Haber üreticilerinin hikayeleştirme yoluyla duygu ve düşünce oluşturma, dahası ileriye dönük merak ve ilgimizi canlı tutacak şekilde şoka uğratma için başvurduğu yollardan birinin “ahlaki panik” yaratma olduğunu söyleyebiliriz.
Son zamanlarda şiddet, cinayet, intihar haberleriyle sıklıkla karşılaştığımız, gündelik yaşamımızı oldukça doğal ve aynı zamanda medya mesaj içerikleriyle de şekillendirilmiş korku, acı ve panik içinde sürdürdüğümüz bir dönemden geçiyoruz.
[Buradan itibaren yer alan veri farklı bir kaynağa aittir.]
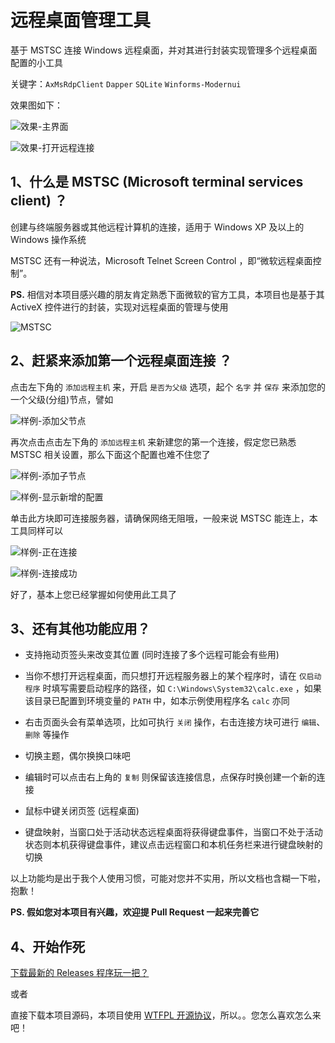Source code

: # 远程桌面管理工具 

基于 MSTSC 连接 Windows 远程桌面，并对其进行封装实现管理多个远程桌面配置的小工具

关键字：`AxMsRdpClient` `Dapper` `SQLite` `Winforms-Modernui`

效果图如下：

![效果-主界面](https://github.com/wang9563/RemoteDesktopManage/blob/master/Images/%E6%95%88%E6%9E%9C-%E4%B8%BB%E7%95%8C%E9%9D%A2.png)

![效果-打开远程连接](https://github.com/wang9563/RemoteDesktopManage/blob/master/Images/%E6%95%88%E6%9E%9C-%E6%89%93%E5%BC%80%E8%BF%9C%E7%A8%8B%E8%BF%9E%E6%8E%A5.png)


## 1、什么是 MSTSC (Microsoft terminal services client) ？
创建与终端服务器或其他远程计算机的连接，适用于 Windows XP 及以上的 Windows 操作系统

MSTSC 还有一种说法，Microsoft Telnet Screen Control ，即“微软远程桌面控制”。

**PS.** 相信对本项目感兴趣的朋友肯定熟悉下面微软的官方工具，本项目也是基于其 ActiveX 控件进行的封装，实现对远程桌面的管理与使用

![MSTSC](https://github.com/wang9563/RemoteDesktopManage/blob/master/Images/MSTSC.png)

## 2、赶紧来添加第一个远程桌面连接 ？
点击左下角的 `添加远程主机` 来，开启 `是否为父级` 选项，起个 `名字` 并 `保存` 来添加您的一个父级(分组)节点，譬如

![样例-添加父节点](https://github.com/wang9563/RemoteDesktopManage/blob/master/Images/%E6%A0%B7%E4%BE%8B-%E6%B7%BB%E5%8A%A0%E7%88%B6%E8%8A%82%E7%82%B9.png)

再次点击点击左下角的 `添加远程主机` 来新建您的第一个连接，假定您已熟悉 MSTSC 相关设置，那么下面这个配置也难不住您了

![样例-添加子节点](https://github.com/wang9563/RemoteDesktopManage/blob/master/Images/%E6%A0%B7%E4%BE%8B-%E6%B7%BB%E5%8A%A0%E5%AD%90%E8%8A%82%E7%82%B9.png)

![样例-显示新增的配置](https://github.com/wang9563/RemoteDesktopManage/blob/master/Images/%E6%A0%B7%E4%BE%8B-%E6%98%BE%E7%A4%BA%E6%96%B0%E5%A2%9E%E7%9A%84%E9%85%8D%E7%BD%AE.png)

单击此方块即可连接服务器，请确保网络无阻哦，一般来说 MSTSC 能连上，本工具同样可以

![样例-正在连接](https://github.com/wang9563/RemoteDesktopManage/blob/master/Images/%E6%A0%B7%E4%BE%8B-%E6%AD%A3%E5%9C%A8%E8%BF%9E%E6%8E%A5.png)

![样例-连接成功](https://github.com/wang9563/RemoteDesktopManage/blob/master/Images/%E6%A0%B7%E4%BE%8B-%E8%BF%9E%E6%8E%A5%E6%88%90%E5%8A%9F.png)

好了，基本上您已经掌握如何使用此工具了

## 3、还有其他功能应用？

* 支持拖动页签头来改变其位置 (同时连接了多个远程可能会有些用)

* 当你不想打开远程桌面，而只想打开远程服务器上的某个程序时，请在 `仅启动程序` 时填写需要启动程序的路径，如 `C:\Windows\System32\calc.exe` ，如果该目录已配置到环境变量的 `PATH` 中，如本示例使用程序名 `calc` 亦同

* 右击页面头会有菜单选项，比如可执行 `关闭` 操作，右击连接方块可进行 `编辑`、`删除` 等操作
* 切换主题，偶尔换换口味吧
* 编辑时可以点击右上角的 `复制` 则保留该连接信息，点保存时换创建一个新的连接
* 鼠标中键关闭页签 (远程桌面)
* 键盘映射，当窗口处于活动状态远程桌面将获得键盘事件，当窗口不处于活动状态则本机获得键盘事件，建议点击远程窗口和本机任务栏来进行键盘映射的切换

以上功能均是出于我个人使用习惯，可能对您并不实用，所以文档也含糊一下啦，抱歉！

**PS. 假如您对本项目有兴趣，欢迎提 Pull Request 一起来完善它**

## 4、开始作死

[下载最新的 Releases 程序玩一把？](https://github.com/wang9563/RemoteDesktopManage/releases)

或者

直接下载本项目源码，本项目使用 [WTFPL 开源协议](https://github.com/wang9563/RemoteDesktopManage/blob/master/LICENSE)，所以。。您怎么喜欢怎么来吧！
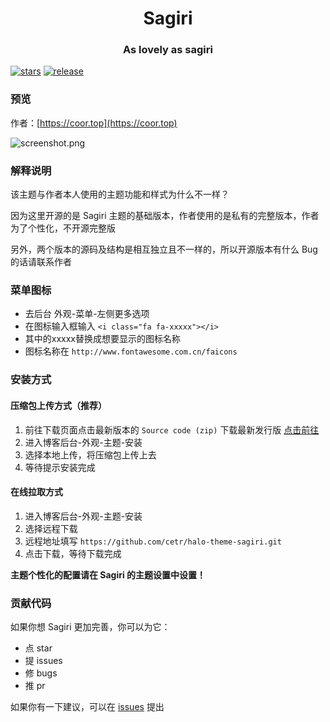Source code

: <h1 align="center">Sagiri</h1>
<h3 align="center">As lovely as sagiri</h3>
    
[![stars](https://flat.badgen.net/github/stars/cetr/halo-theme-sagiri)](https://github.com/cetr/halo-theme-sagiri)
[![release](https://img.shields.io/github/v/release/cetr/halo-theme-sagiri.svg?style=flat-square)](https://github.com/cetr/halo-theme-sagiri)

### 预览

作者：[https://coor.top](https://coor.top)

![screenshot.png](https://cdn.jsdelivr.net/gh/cetr/halo-theme-sagiri@latest/screenshot.png)

### 解释说明

该主题与作者本人使用的主题功能和样式为什么不一样？

因为这里开源的是 Sagiri 主题的基础版本，作者使用的是私有的完整版本，作者为了个性化，不开源完整版

另外，两个版本的源码及结构是相互独立且不一样的，所以开源版本有什么 Bug 的话请联系作者

### 菜单图标

- 去后台 外观-菜单-左侧更多选项
- 在图标输入框输入 `<i class="fa fa-xxxxx"></i>`
- 其中的xxxxx替换成想要显示的图标名称
- 图标名称在 `http://www.fontawesome.com.cn/faicons`

### 安装方式

#### 压缩包上传方式（推荐）

1. 前往下载页面点击最新版本的 `Source code (zip)` 下载最新发行版 [点击前往](https://github.com/cetr/halo-theme-sagiri/releases)
2. 进入博客后台-外观-主题-安装
3. 选择本地上传，将压缩包上传上去
4. 等待提示安装完成

#### 在线拉取方式

1. 进入博客后台-外观-主题-安装
2. 选择远程下载
3. 远程地址填写 `https://github.com/cetr/halo-theme-sagiri.git`
5. 点击下载，等待下载完成

**主题个性化的配置请在 Sagiri 的主题设置中设置！**

### 贡献代码

如果你想 Sagiri 更加完善，你可以为它：

- 点 star
- 提 issues
- 修 bugs
- 推 pr

如果你有一下建议，可以在 [issues](https://github.com/cetr/halo-theme-sagiri/issues) 提出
Her ne kadar uyandırdığı şok ve acı duyguları yoğun olsa da, bu vahşi cinayet ve intihar olaylarının ele alınış biçimi üzerinde düşünmek ve analiz yapmak mümkündür. Ben de her medya içerikleri tüketicisi gibi, kendi biyolojik özelliklerim, öz yaşamım, deneyimlerim, tarihsel arka planım ve bilgi yapılarım dahilinde hem refleks olarak duygulanıp, buna rağmen konuların ele alınış biçimi hakkında olabildiğince objektif analizler yapma eğiliminde oldum. Bu süreçte en çok aklıma gelen kavram “ahlaki panik” oldu.
Haber üreticilerinin hikayeleştirme yoluyla duygu ve düşünce oluşturma, dahası ileriye dönük merak ve ilgimizi canlı tutacak şekilde şoka uğratma için başvurduğu yollardan birinin “ahlaki panik” yaratma olduğunu söyleyebiliriz. Ahlaki panik oluşturma, ilk bakışta tekil olaylar gibi gözüken kriminal olayların aslında çok yaygın olduğu, bundan sonra giderek artan bir sıklıkla karşımıza çıkacağı anlamını yaratmaktır. Böylece okuyucu/alımlayıcıların kendi yaşamlarında ve çevrelerinde de her an bu olaylarla karşılaşacakları duygusu uyandırılır. Olayın yarattığı panik genelleştirilerek toplumun tüm alanlarında karşılaşabilceği çağrışımı yaratılır. Sosyal medya kullanıcılarının da iştirakiyle günümüzde bu tür olayların yarattığı panik, dehşet duyguları daha da yoğun ve kolaylıkla yayılmaya başlamıştır.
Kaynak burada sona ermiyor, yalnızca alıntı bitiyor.